Ещё близ Уюни есть кладбище поездов. В самом по себе в нём нет ничего криминального: ну устроили свалку из старых вагонов и локомотивов, делов-то. Но уж больно хорошо эта свалка иллюстрирует состояние железнодорожной сети в южной Америке.
Железнодорожной сети в южной Америке нет. Раньше — была, а сейчас остались жалкие огрызки: электричка от Чияна до Саньтяго в центральном Чили, какие-то грузовые перевозки на севере. Линия Оруро — Уюни — Туписа в Боливии, с пассажирскими поездами четыре раза в неделю. Рельсовый автобус Потоси-Сукре два раза в неделю, который идёт восемь часов, хотя «такси компартидо» доезжает по дороге за два с небольшим. Какие-то пассажирские маршруты в Аргентине — но, например, до Барилоче или Мендосы (где я в том году с тоской бродил по заброшенной железнодорожной ветке) уже не дотягиваются.
А ведь когда-то всё было. Была сеть на весь континент, были поезда из столицы в столицу, от океана к океану — но всё прохлопано. Не ремонтировали, не развивали, не модернизировали — и всё рассыпалось, только старые паровозы кое-где в качестве памятников стоят, и ржавеющие одноколейные пути из окон автобуса виденеются. И не восстановится это всё уже никогда: если у нас любая новая железнодорожная ветка строится не сама по себе, а в контексте сети с размахом от Лондона до Шанхая, то в южной Америке это будет способ возить людей и грузы из точки А в точку Б, и никуда больше.
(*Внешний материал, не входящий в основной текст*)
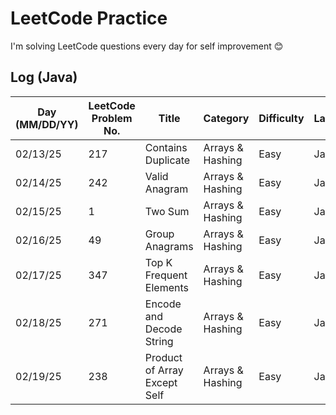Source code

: # LeetCode Practice

I'm solving LeetCode questions every day for self improvement 😊

## Log (Java)
| Day (MM/DD/YY) | LeetCode Problem No. | Title                        | Category         | Difficulty | Language | Time complexity | Space complexity | Notes | Time spent (min) | My solution result  | File                           |
|----------------|----------------------|------------------------------|------------------|------------|----------|-----------------|------------------|-------|------------------|---------------------|--------------------------------|
| 02/13/25       | 217                  | Contains Duplicate           | Arrays & Hashing | Easy       | Java     | O(n)            | O(n)             |       | 10               | Accepted            | [q217.cpp](java/src/q217.java) |
| 02/14/25       | 242                  | Valid Anagram                | Arrays & Hashing | Easy       | Java     | O(n)            | O(n)             |       | 20               | Accepted            | [q242.cpp](java/src/q242.java) |
| 02/15/25       | 1                    | Two Sum                      | Arrays & Hashing | Easy       | Java     | O(n)            | O(n)             |       | 30               | Accepted            | [q1.cpp](java/src/q1.java)     |
| 02/16/25       | 49                   | Group Anagrams               | Arrays & Hashing | Easy       | Java     | O(n^2)          | O(n)             |       | 40               | Accepted            | [q49.cpp](java/src/q49.java)   |
| 02/17/25       | 347                  | Top K Frequent Elements      | Arrays & Hashing | Easy       | Java     | O(n)            | O(n)             |       | 60               | Accepted with hints | [q347.cpp](java/src/q347.java) |
| 02/18/25       | 271                  | Encode and Decode String     | Arrays & Hashing | Easy       | Java     | O(n)            | O(1)             |       | 60               | Wrong Answer        | [q271.cpp](java/src/q271.java) |
| 02/19/25       | 238                  | Product of Array Except Self | Arrays & Hashing | Easy       | Java     | O(n)            | O(n)             |       | 10               | Time Limit Exceeded | [q238.cpp](java/src/q238.java) |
Поэтому по ржавым поездам, стоящим на никому не нужных рельсах, лазают туристы, а местные на полном серьёзе считают, что ночной автобус — это удобный способ путешествовать.
Потом приехал в город Потоси́.
Когда-то отсюда, из Потоси, текло почти всё богатство Испанской империи. В горе, у подножия которой стоит город — Cerro Rico, «богатый холм» — было серебро. МНОГО серебра. ОЧЕНЬ МНОГО СЕРЕБРА.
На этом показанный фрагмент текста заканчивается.